19 Kasım 2013 Salı

Sadece Biraz Hoşgörü

  Türk milletinin özünde ne kadar sabırsız ve tahammülsüz olduğu trafikte belli olur. İnsanoğlunun diye başlayabilirdim bu cümleye ama mükemmel trafik sistemi algısını yayasından sürücüsüne kadar trafikte yer alan her bir üyeye oturtmuş ülkeler gördükten sonra başlayamıyorum haliyle. Trafik sıkışıklığı veya trafikte sizi durdurmaya, yavaşlatmaya veya yapmak istediğiniz şeyi yaptırmamaya (bu kural dışı bile olsa) yönelik her hareket bir kavga sebebi bizim ülkemizde. Kırmızı ışıkta 2 sn geç kalktığı dahası sarıda daha harekete başlamadığı için korna yemeyen var mı? Kornayı duyuyoruz ağızlarından dökülen cümleleri iyi ki duymuyoruz...

  Ben yaklaşık 11 yıldır araba kullanıyorum. Bu konuda usta olduğunu düşündüğüm insanlardan araba kullanma konusunda övgü alıyorum. 'Bir bayana göre' iyi kullandığımı söylüyorlar. Bu nasıl bir kriterdir? Bir bayan göre ne demektir? Bayanlar kötü mü kullanır? Hayır hiç sanmıyorum. Bence kötü araç kullanan bayan yoktur tahammülsüz şoför vardır!

  Hiç kimse annesinin karnından araba kullanmayı bilerek dünyaya gelmiyor. Yürümeyi düşe kalka öğrendiğimiz gibi araba kullanmayı da deneye yanıla öğreniyoruz.

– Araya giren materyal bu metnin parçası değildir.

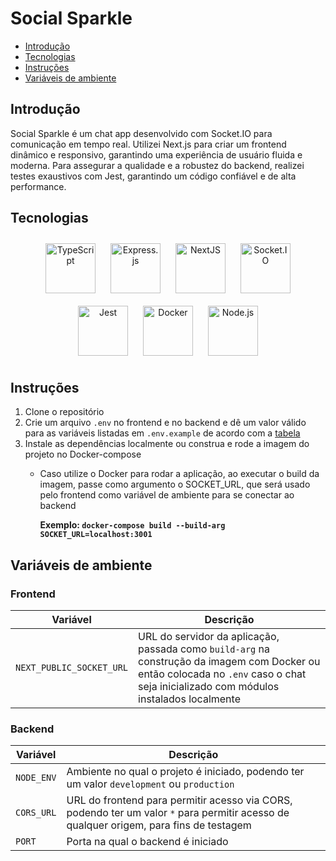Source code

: # Social Sparkle
  - [Introdução](#introdução)
  - [Tecnologias](#tecnologias)
  - [Instruções](#instruções)
  - [Variáveis de ambiente](#variáveis-de-ambiente)
    
## Introdução
Social Sparkle é um chat app desenvolvido com Socket.IO para comunicação em tempo real. Utilizei Next.js para criar um frontend dinâmico e responsivo, garantindo uma experiência de usuário fluida e moderna. Para assegurar a qualidade e a robustez do backend, realizei testes exaustivos com Jest, garantindo um código confiável e de alta performance.

## Tecnologias
<div align="center">
<a href="https://www.typescriptlang.org/" target="_blank"><img style="margin: 10px" src="https://profilinator.rishav.dev/skills-assets/typescript-original.svg" alt="TypeScript" height="80" /></a>  
<a href="https://expressjs.com/" target="_blank"><img style="margin: 10px" src="https://vectorified.com/images/express-js-icon-20.png" alt="Express.js" height="80" /></a>  
<a href="https://nextjs.org/" target="_blank"><img style="margin: 10px" src="https://profilinator.rishav.dev/skills-assets/nextjs.png" alt="NextJS" height="80" /></a>  
<a href="https://socket.io/" target="_blank"><img style="margin: 10px" src="https://socket.io/images/logo-dark.svg" alt="Socket.IO" height="80" /></a>  
<a href="https://www.jestjs.io/" target="_blank"><img style="margin: 10px" src="https://profilinator.rishav.dev/skills-assets/jest.svg" alt="Jest" height="80" /></a>  
<a href="https://www.docker.com/" target="_blank"><img style="margin: 10px" src="https://profilinator.rishav.dev/skills-assets/docker-original-wordmark.svg" alt="Docker" height="80" /></a>  
<a href="https://nodejs.org/" target="_blank"><img style="margin: 10px" src="https://profilinator.rishav.dev/skills-assets/nodejs-original-wordmark.svg" alt="Node.js" height="80" /></a>  
</div>

## Instruções
1. Clone o repositório
2. Crie um arquivo `.env` no frontend e no backend e dê um valor válido para as variáveis listadas em `.env.example` de acordo com a [tabela](#variáveis-de-ambiente)
3. Instale as dependências localmente ou construa e rode a imagem do projeto no Docker-compose
   - Caso utilize o Docker para rodar a aplicação, ao executar o build da imagem, passe como argumento o SOCKET_URL, que será usado pelo frontend como variável de ambiente para se conectar ao backend
   
     <strong>Exemplo: `docker-compose build --build-arg SOCKET_URL=localhost:3001`</strong>

## Variáveis de ambiente
### Frontend
| Variável               |  Descrição               |
|------------------------|--------------------------|
|`NEXT_PUBLIC_SOCKET_URL`      |URL do servidor da aplicação, passada como `build-arg` na construção da imagem com Docker ou então colocada no `.env` caso o chat seja inicializado com módulos instalados localmente|
### Backend
| Variável               |  Descrição               |
|------------------------|--------------------------|
|`NODE_ENV`      |Ambiente no qual o projeto é iniciado, podendo ter um valor `development` ou `production`|
|`CORS_URL`  |URL do frontend para permitir acesso via CORS, podendo ter um valor `*` para permitir acesso de qualquer origem, para fins de testagem|
|`PORT`            |Porta na qual o backend é iniciado|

Genele vurulduğunda bayanlar erkekler kadar araba kullanma şansı yakalamıyor. Bu şansı yakalayanlar da zaten yıllardır ustalaşmış, kuralda da kuralsızlıkta da sınır tanımayan, tahammülsüz sürücülerle dolu bir havuzun içinde buluyorlar kendilerini. Zaten naif olan yapılarıyla kazasız belasız ulaşmaya çalışıyorlar gidecekleri yere. Yeni araba kullanmaya başlayan arkadaşlarımın arkadan araba geldiğini görünce daha arkadaki hiçbir şey yapmadan gerildiğini görüyorum. Çünkü biliyorlar ki arkadan gelen tahammülsüz bir sürücü. Bu sürücü erkek de olabilir bayan da olabilir kesin olan bir şey varsa sana söylenme şansı yüksektir.

  Her zaman böyle olmak zorunda değiliz. Bunu çok kısa bir örnekle anlatayım. Geçenlerde dar bir sokakta ilerliyorduk eşimle. Annemi ve kızımı alacaktık parktan. Yol yeterince dar değil gibi bir de sağlı sollu arabalar park etmişti. Çocuk parkının yanından geçerken durmak zorunda kaldık çünkü tam önümüzde bir bayan şu an modelini hatırlayamadığım ufak bir arabasıyla boş bulduğu bir alana park etmek istiyordu. Ancak manevralarından acemi olduğu ve park etmeyi başaramayacağı çok net belli oluyordu. Arkamızda önce bir sonra iki derken beş-altı tane araba birikmeye başladı. Karşıdan gelen 2 arabayla da kadroyu tamamlamış olduk. Bayan park edemiyor ve bulduğu park yerini de bırakmak istemiyordu, o yolu tıkamaya devam ettiği için de herkes bekliyordu. Eşim söylenmeye başladı. 'ohoo, kaldık burada, bu manevrayla park edemez bu, çok acemi, böyle girmeye çalışırsa gene olmaz, arkamızda bir sürü araba birikti vs...'. Ben de 'Kadın park edemeyecekse in yardım et' dedim. 'Manevrayı nasıl yapması gerektiğini söyle, park ettir yolu aç' dedim. El frenini çekti indi, bayana nasıl park etmesi gerektiği konusunda kibarca direktifler verdi. Bayan minnettar bir şekilde teşekkür etti. Yol açıldı ve ilerledik. Kimse küfür etmedi, kimse kornaya basmadı, kimse bağırıp çağırmadı. Eşimin inip yardım ettiğini gören herkes sakince bekledi. Yol açılınca herkes yoluna devam etti. Aslında her şey bu kadar basit...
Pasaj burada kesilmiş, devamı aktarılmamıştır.